Désormais, l’arbitre peut donc être contesté par les joueurs, remettant ainsi une partie de son libre jugement à l’œil d’un rapace virtuel. Cette technologie de haute précision vient alors mettre fin aux coups d’éclats, parfois mémorables et délicieux, des sportifs contre les décisions  arbitrales. Mais ces incidents font aussi le jeu des technologies, souhaitées par de nombreux  champions réclamant davantage de précision. Novak Djokovic s’exprimait à propos du Hawk-Eye  en ces termes : « La technologie est tellement avancée de nos jours, je ne vois pas pourquoi nous devrions maintenir les juges sur le court. Tous les tournois devraient être équipés de cette technologie ».

Novak djokovic, Alexander Zverev, Roland-Garros 2019)
Novak Djokovic, vérifiant une marque face à Alexander Zverev à Roland-Garros en 2019 (© Art Seitz)
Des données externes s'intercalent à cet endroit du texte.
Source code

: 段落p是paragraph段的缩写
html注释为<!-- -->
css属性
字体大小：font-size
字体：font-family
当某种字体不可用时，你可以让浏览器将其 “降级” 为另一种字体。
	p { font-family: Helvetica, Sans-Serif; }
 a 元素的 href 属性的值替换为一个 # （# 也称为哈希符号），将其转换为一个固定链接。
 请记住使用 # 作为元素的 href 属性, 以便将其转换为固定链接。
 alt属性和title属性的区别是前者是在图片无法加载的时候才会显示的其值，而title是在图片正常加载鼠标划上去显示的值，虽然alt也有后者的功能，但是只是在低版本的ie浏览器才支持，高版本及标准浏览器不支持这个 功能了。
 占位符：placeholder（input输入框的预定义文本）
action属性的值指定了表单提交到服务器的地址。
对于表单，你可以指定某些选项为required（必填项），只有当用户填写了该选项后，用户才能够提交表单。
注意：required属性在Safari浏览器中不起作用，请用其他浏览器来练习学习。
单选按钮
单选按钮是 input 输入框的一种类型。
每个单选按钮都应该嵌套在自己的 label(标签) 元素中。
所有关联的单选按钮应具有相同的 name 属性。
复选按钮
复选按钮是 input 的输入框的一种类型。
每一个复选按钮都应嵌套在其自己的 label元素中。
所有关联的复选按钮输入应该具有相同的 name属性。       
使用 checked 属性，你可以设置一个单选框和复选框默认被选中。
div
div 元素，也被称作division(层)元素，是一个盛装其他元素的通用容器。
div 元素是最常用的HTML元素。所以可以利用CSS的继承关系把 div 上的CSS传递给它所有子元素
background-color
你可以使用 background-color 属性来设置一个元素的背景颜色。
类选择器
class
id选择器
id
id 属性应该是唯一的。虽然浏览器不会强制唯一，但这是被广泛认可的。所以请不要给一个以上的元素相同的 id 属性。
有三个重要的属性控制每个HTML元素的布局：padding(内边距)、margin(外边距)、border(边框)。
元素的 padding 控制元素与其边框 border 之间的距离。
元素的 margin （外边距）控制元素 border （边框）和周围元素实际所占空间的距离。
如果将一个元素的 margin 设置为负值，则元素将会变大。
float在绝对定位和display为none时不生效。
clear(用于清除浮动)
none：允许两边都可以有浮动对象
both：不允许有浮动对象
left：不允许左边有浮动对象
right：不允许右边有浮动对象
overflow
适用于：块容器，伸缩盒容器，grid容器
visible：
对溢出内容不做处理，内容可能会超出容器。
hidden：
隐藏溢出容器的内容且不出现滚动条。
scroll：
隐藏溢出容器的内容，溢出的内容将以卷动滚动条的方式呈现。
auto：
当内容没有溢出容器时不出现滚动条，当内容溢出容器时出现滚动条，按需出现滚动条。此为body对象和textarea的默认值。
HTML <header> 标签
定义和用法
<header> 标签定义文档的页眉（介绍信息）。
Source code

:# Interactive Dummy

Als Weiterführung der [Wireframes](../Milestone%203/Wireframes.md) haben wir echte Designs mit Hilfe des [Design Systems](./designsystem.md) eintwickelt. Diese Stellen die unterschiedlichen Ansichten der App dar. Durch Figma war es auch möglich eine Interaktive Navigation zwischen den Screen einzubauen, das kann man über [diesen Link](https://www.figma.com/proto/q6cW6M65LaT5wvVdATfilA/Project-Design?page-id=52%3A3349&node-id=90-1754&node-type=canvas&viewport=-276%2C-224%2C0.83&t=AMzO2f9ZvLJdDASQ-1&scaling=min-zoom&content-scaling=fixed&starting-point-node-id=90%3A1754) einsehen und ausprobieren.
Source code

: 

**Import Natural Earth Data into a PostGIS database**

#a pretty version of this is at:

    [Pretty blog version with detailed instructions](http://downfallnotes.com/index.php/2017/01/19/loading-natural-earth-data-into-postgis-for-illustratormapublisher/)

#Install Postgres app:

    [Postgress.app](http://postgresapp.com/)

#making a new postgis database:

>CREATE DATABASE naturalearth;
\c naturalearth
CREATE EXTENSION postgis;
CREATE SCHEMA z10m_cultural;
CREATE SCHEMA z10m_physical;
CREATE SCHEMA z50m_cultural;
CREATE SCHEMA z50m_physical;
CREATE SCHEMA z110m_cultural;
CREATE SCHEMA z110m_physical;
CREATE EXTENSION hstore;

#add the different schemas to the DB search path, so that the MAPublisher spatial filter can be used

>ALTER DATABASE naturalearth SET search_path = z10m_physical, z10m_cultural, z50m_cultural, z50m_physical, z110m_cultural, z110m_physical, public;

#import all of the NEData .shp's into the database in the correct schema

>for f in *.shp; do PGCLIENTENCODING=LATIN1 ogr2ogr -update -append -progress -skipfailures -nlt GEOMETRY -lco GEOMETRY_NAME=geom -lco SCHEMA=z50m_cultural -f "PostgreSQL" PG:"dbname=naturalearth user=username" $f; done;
D’autres, comme Roger Federer, y étaient cependant beaucoup plus réticents. « Je ne pense pas  que ce soit fiable à 100 %, je vois toujours des résultats incompréhensibles. » Rafael Nadal semblait, lui, naviguer entre deux eaux. « C’est certain que la technologie existe, mais bientôt nous ne serons que les deux joueurs sur le court. Je pense qu’il est important d’y maintenir de la présence humaine. » Ces propos corroboraient alors ceux du président de la WTA, Larry Scott, qui prétendait que le système du Hawk-Eye permettrait de « s’assurer que les annonces [soient] exactes, sans perdre l’élément humain des officiels sur le terrain ». Mais, là encore, la course effrénée au progrès technologique vint mettre à mal ces déclarations.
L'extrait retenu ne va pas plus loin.